Markets Price in Aggressive Rate Increases
As investors weigh the impacts of the conflict in Ukraine, equity markets were mostly positive for the second consecutive week. We saw global markets (represented by the MSCI All Country World Index) up 1.2% and domestic stocks (represented by the S&P 500 Index) up 1.8%.
On Friday of this week, we will get a fresh labor market report. As is the case every month, the first Friday will bring us an updated unemployment rate from the U.S. Bureau of Labor Statistics. The February report showed an unemployment rate of 3.8%, which is approaching pre-pandemic levels.
The Federal Reserve has been very transparent that they expect interest rates to continue rising this year. As such, markets have quickly priced in those expectations with the 10-year Treasury bond going from a yield of 1.5% coming into 2022 up to 2.5% today. It’s become clear that the market has fully priced in these interest rate moves in a short period of time. One area we’re keeping an eye on is whether the yield curve, which shows the yield of government bonds at different maturity dates, inverts itself.
Historically, an inverted yield curve, which means shorter maturity bonds have a higher yield than longer maturity bonds, has some significance as a predictor of recessions. While that is certainly not our expectation given the current environment and economic data (which we still view as mostly positive), it would not surprise us to start seeing market headlines announce this phenomenon like what they did in 2019. Below is a chart showing the spread of 10-year bond yields minus the 2-year bond yield.
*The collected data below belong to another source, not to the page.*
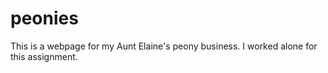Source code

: # peonies

This is a webpage for my Aunt Elaine's peony business.
I worked alone for this assignment.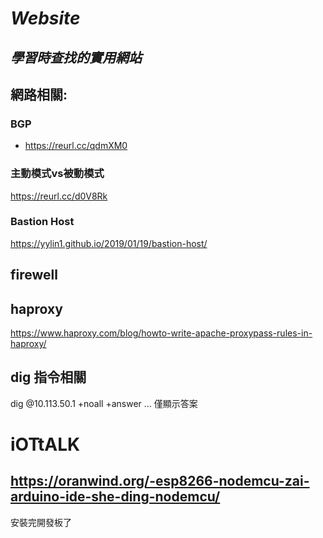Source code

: # *Website*
## *學習時查找的實用網站*

## 網路相關:
### BGP  
- https://reurl.cc/qdmXM0 
### 主動模式vs被動模式  
https://reurl.cc/d0V8Rk  
### Bastion Host  
https://yylin1.github.io/2019/01/19/bastion-host/
## firewell  

## haproxy
https://www.haproxy.com/blog/howto-write-apache-proxypass-rules-in-haproxy/
## dig 指令相關
dig @10.113.50.1 +noall +answer ... 僅顯示答案 

# iOTtALK
##  https://oranwind.org/-esp8266-nodemcu-zai-arduino-ide-she-ding-nodemcu/
安裝完開發板了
As you can see it’s still positive but approaching zero.
As expected with interest rate expectations on the move, the cost of a 30-year mortgage continues to rise. As of late last week, the rate on a 30-year fixed mortgage was approaching 5%. While the supply and demand imbalance will keep home prices at elevated levels, higher rates will start to price out some buyers and will slow the demand for refinancing.
Despite all the talk about interest rates, inflation, and geopolitics, the good news about economic activity continues to slip through the cracks. Last week the IHS Markit’s report of both manufacturing and services activity rose to their highest levels in several months. Additionally, the Department of Labor reported that weekly initial claims for unemployment were 187,000, which is the lowest level since 1969.
I’d like to leave you with the final line we’ve used since we started these commentaries back at the very height of market volatility in March 2020. Always remember that we create financial/investment plans not for the easy times, but to prepare for the tough ones.